Being initiated into the same yogic lineage (and I don’t give a toss if you think it’s a load of crap) means energy connections between me and my fellow yogis (as well as family and some close friends) I feel more easily than others… and word came down the line today that she’d passed.

But not before I’d spent most of last night almost comatose on the couch from around 7.30pm, weirdly tired, and completely falling into a deep, deep sleep during the twilight hours…

And this morning before awaking, dreaming a strange dream:

You know those photos where someone’s arm or feet or another body part is in the shot, but that’s all you see of them? The main person who’s featured appears to have dismembered body parts floating in their general vicinity? In my dream I met a man, of Asian appearance, with incredible Photoshop skills and he was systematically removing the unattached limbs from several photos. They looked like they’d never been there. I was amazed he could do that so well…

Morning arrived, I was still exhausted, and inexplicably I felt unwell. So I stayed home from work and around 1.30pm local time, received the text message of her passing.

I knew it was coming; we’d received an email just a couple of days ago.

Those in our yogi school had been asked to send the energy of our practice and prayers to help her through this time… passing of life into death… through the bardos where images clung to as reality in the world we believe to be solid and permanent show up again… and where, if we so choose, we can reside ever after in a dream-like state… much as we do anyway… just another possible way of existing… Who says it’s all ‘like this’ or ‘like that’ anyway?

It’s the after-death state(s) that some yogis and yoginis practice for throughout their lives.

We practice not just to live here and now as humanly and humanely as possible, but to navigate the various stages of letting go – slowly unfurling and shrugging off corporeal shackles to grasp the wider view of what life is and how death actually, isn’t separate, but part of it… beyond the tangible with its rules both societal and physical.

In this world, we humans grieve for what has been, fixating on something that after this moment ‘right now’… no longer ‘is’.

My paternal grandfather’s passing a couple of years ago was like that.
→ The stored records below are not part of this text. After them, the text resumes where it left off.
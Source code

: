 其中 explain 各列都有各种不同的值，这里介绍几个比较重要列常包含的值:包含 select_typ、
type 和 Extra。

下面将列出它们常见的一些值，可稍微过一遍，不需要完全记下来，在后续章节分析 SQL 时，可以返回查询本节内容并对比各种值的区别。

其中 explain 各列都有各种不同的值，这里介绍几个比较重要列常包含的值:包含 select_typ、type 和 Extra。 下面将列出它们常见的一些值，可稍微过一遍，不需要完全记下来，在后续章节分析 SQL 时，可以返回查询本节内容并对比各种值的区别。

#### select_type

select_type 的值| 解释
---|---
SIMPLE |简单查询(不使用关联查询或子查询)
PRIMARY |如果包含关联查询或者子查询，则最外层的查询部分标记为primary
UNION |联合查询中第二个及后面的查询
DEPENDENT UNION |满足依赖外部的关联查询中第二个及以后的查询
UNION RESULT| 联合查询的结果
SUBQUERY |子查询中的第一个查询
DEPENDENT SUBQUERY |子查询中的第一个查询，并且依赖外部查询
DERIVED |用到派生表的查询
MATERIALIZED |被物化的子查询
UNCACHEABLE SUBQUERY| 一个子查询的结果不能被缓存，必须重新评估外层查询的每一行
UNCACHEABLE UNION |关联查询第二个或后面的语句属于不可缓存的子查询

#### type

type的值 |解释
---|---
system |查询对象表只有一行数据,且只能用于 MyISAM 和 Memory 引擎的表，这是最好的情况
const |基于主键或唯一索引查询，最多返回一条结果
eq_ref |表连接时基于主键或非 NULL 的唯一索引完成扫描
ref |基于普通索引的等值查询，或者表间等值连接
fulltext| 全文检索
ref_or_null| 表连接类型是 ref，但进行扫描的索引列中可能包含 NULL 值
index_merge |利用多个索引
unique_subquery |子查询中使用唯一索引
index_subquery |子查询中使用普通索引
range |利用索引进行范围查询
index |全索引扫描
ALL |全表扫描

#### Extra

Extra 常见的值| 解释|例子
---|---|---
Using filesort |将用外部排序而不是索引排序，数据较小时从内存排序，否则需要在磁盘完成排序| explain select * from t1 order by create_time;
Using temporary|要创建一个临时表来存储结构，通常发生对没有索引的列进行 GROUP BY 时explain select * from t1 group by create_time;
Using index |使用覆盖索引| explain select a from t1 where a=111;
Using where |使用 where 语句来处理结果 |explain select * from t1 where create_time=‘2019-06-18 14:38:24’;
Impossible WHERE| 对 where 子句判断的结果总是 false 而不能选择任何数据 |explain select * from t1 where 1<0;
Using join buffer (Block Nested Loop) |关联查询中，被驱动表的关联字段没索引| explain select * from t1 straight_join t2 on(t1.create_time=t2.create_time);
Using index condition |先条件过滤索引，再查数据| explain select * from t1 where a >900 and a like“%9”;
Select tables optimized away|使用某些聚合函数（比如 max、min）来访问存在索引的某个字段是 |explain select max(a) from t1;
With my own father so angry at him for not calling the ambulance (or anyone) when grandpa had clearly felt heart pain for several days before he died alone in his home with the blinds still drawn and his bed not made.

There was a viewing before the service where I was to speak as a proxy for my father who’s voice was not reliable (neither was mine). I slipped in early, before anyone else arrived.

In an impossibly small coffin at the end of a narrow room lay his shrunken form, no longer my twinkly eyed grandpa, so gentle and sweet in his silent ways. He was no longer an inhabitant of this form, if he ever was. If any of us ever are…

Right there is a good philosophical argument for cremation, which is certainly my preference…

As I offered prayer and mantra, I knew I wasn’t praying to this lifeless inanimate flesh but to the surrounding environment… where I felt him to be more real and present than this frozen grandpa-like shape.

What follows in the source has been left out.